USER PID %CPU %MEM VSZ RSS TTY STAT START TIME COMMAND
root 1 0.0 0.0 1520 508 ? S 2005 1:27 init
inst 1309 0.0 0.4 344308 33048 ? S 2005 1:55 agnt (idle)
inst 2919 0.0 0.4 345580 37368 ? S 2005 20:02 agnt (idle)
inst 24594 0.0 0.4 345068 36960 ? S 2005 15:45 agnt (idle)

In the above ps command, –sort option outputs the highest %MEM at the bottom. Just note down the PID for the highest %MEM usage. Then use ps command to view all the details about this process id, and monitor the change over time. You had to manually repeat ir or put it as a cron to a file.

The VSZ number is useless if what you are interested in is memory consumption. VSZ measures how much of the process’s virtual memory space has been marked by the process of memory that should be mapped by the operating system if the process happens to touch it. But it has nothing to do with whether that memory has actually been touched and used. VSZ is an internal detail about how a process does memory allocation — how big a chunk of unused memory it grabs at once. Look at RSS for the count of memory pages it has actually started using

RSS:

Resident set size = the non-swapped physical memory that a task has used; Resident Set currently in physical memory including Code, Data, Stack

VSZ:

Virtual memory usage of entire process = VmLib + VmExe + VmData + VmStk

In other words,
a) VSZ *includes* RSS
b) “ps -aux” alone isn’t enough to tell you if a process is thrashing (although, if your system *is* thrashing, “ps -aux” will help you identify the processes experiencing the biggest hits).

# ps ev –pid=27645

PID TTY STAT TIME MAJFL TRS DRS RSS %MEM COMMAND
27645 ? S 3:01 0 25 1231262 1183976 14.4 /TaskServer/bin/./wrapper-linux-x86-32

# ps ev –pid=27645

PID TTY STAT TIME MAJFL TRS DRS RSS %MEM COMMAND
27645 ? S 3:01 0 25 1231262 1183976 14.4 /TaskServer/bin/./wrapper-linux-x86-32

Note: In the above output, if RSS (resident set size, in KB) increases over time (so would %MEM), it may indicate a memory leak in the application.

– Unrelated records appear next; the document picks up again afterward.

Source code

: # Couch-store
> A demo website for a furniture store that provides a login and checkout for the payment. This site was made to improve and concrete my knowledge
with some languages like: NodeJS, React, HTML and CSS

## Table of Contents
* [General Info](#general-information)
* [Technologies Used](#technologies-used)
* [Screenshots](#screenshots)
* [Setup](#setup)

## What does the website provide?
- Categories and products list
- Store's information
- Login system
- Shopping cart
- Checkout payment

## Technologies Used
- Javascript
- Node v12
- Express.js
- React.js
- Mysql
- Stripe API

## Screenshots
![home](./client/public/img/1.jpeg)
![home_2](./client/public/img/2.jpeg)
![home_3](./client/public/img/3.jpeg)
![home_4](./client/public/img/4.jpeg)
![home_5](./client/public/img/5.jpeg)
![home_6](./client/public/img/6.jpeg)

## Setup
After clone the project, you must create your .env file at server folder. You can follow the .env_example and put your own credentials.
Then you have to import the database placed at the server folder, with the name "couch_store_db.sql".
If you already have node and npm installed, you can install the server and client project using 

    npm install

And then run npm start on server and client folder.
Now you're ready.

The following command displays all the process owned by Linux username: oracle.

# ps U oracle

PID TTY STAT TIME COMMAND
5014 ? Ss 0:01 /oracle/bin/tnslsnr
7124 ? Ss 0:00 ora_q002_med
8206 ? Ss 0:00 ora_cjq0_med
8852 ? Ss 0:01 ora_pmon_med

Following command displays all the process owned by the current user.

# ps U $USER

PID TTY STAT TIME COMMAND
10329 ? S 0:00 sshd: ajoy@pts/1,pts/2
10330 pts/1 Ss 0:00 -bash
10354 pts/2 Ss+ 0:00 -bash

The ps command can be configured to show a selected list of columns only. There are a large number of columns to to show and the full list is available in the man pages.

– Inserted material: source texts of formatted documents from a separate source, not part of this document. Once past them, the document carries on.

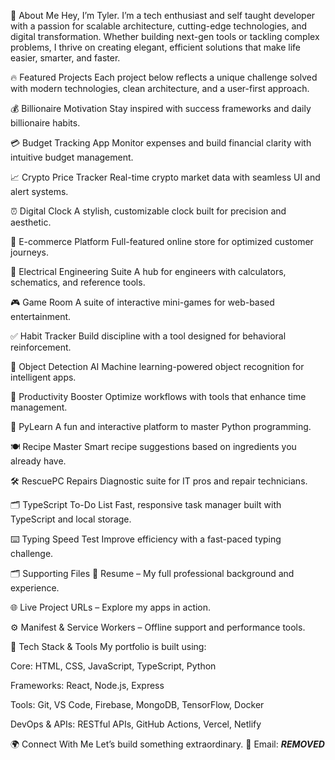 📸 About Me
Hey, I’m Tyler.
I’m a tech enthusiast and self taught developer with a passion for scalable architecture, cutting-edge technologies, and digital transformation. Whether building next-gen tools or tackling complex problems, I thrive on creating elegant, efficient solutions that make life easier, smarter, and faster.

🔥 Featured Projects
Each project below reflects a unique challenge solved with modern technologies, clean architecture, and a user-first approach.

💰 Billionaire Motivation
Stay inspired with success frameworks and daily billionaire habits.

💳 Budget Tracking App
Monitor expenses and build financial clarity with intuitive budget management.

📈 Crypto Price Tracker
Real-time crypto market data with seamless UI and alert systems.

⏰ Digital Clock
A stylish, customizable clock built for precision and aesthetic.

🛒 E-commerce Platform
Full-featured online store for optimized customer journeys.

🔌 Electrical Engineering Suite
A hub for engineers with calculators, schematics, and reference tools.

🎮 Game Room
A suite of interactive mini-games for web-based entertainment.

✅ Habit Tracker
Build discipline with a tool designed for behavioral reinforcement.

🎯 Object Detection AI
Machine learning-powered object recognition for intelligent apps.

🚀 Productivity Booster
Optimize workflows with tools that enhance time management.

📝 PyLearn
A fun and interactive platform to master Python programming.

🍽️ Recipe Master
Smart recipe suggestions based on ingredients you already have.

🛠️ RescuePC Repairs
Diagnostic suite for IT pros and repair technicians.

🗂️ TypeScript To-Do List
Fast, responsive task manager built with TypeScript and local storage.

⌨️ Typing Speed Test
Improve efficiency with a fast-paced typing challenge.

🗂️ Supporting Files
📄 Resume – My full professional background and experience.

🌐 Live Project URLs – Explore my apps in action.

⚙️ Manifest & Service Workers – Offline support and performance tools.

🎨 Tech Stack & Tools
My portfolio is built using:

Core: HTML, CSS, JavaScript, TypeScript, Python

Frameworks: React, Node.js, Express

Tools: Git, VS Code, Firebase, MongoDB, TensorFlow, Docker

DevOps & APIs: RESTful APIs, GitHub Actions, Vercel, Netlify

🌍 Connect With Me
Let’s build something extraordinary.
📧 Email: ***REMOVED***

The following command shows only the pid, username, cpu, memory and command columns.

# ps -e -o pid,uname,pcpu,pmem,comm

PID USER %CPU %MEM COMMAND
1 root 0.0 0.6 systemd
2 root 0.0 0.0 kthreadd
3 root 0.0 0.0 ksoftirqd/0
6 root 0.0 0.0 kworker/u30:0
7 root 0.0 0.0 migration/0

The ps command is quite flexible and it is possible to rename the column labels as shown below:

# ps -e -o pid,uname=USERNAME,pcpu=CPU_USAGE,pmem,comm

PID USERNAME CPU_USAGE %MEM COMMAND
1 root 0.0 0.6 systemd
2 root 0.0 0.0 kthreadd
3 root 0.0 0.0 ksoftirqd/0
6 root 0.0 0.0 kworker/u30:0
7 root 0.0 0.0 migration/0

Combined with the watch command we can turn ps into a realtime process reporter. Simple example is like this

# watch -n 1 ‘ps -e -o pid,uname,cmd,pmem,pcpu –sort=-pmem,-pcpu | head -15’

Every 1.0s: ps -e -o pid,uname,cmd,pmem,pcpu –… Sun Dec 1 18:16:08 2009

PID USER CMD %MEM %CPU
3800 1000 /opt/google/chrome/chrome – 4.6 1.4
7492 1000 /opt/google/chrome/chrome – 2.7 1.4
3150 1000 /opt/google/chrome/chrome 2.7 2.5
3824 1000 /opt/google/chrome/chrome – 2.6 0.6
3936 1000 /opt/google/chrome/chrome – 2.4 1.6
2936 1000 /usr/bin/plasma-desktop 2.3 0.2
9666 1000 /opt/google/chrome/chrome – 2.1 0.8

Process IDs:

In Linux and Unix-like systems, each process is assigned a process ID, or PID. This is how the operating system identifies and keeps track of processes.

# pgrep bash

3104
3127

The first process spawned at boot, called init, is given the PID of “1”.

# pgrep init

1

This process is then responsible for spawning every other process on the system. The later processes are given larger PID numbers.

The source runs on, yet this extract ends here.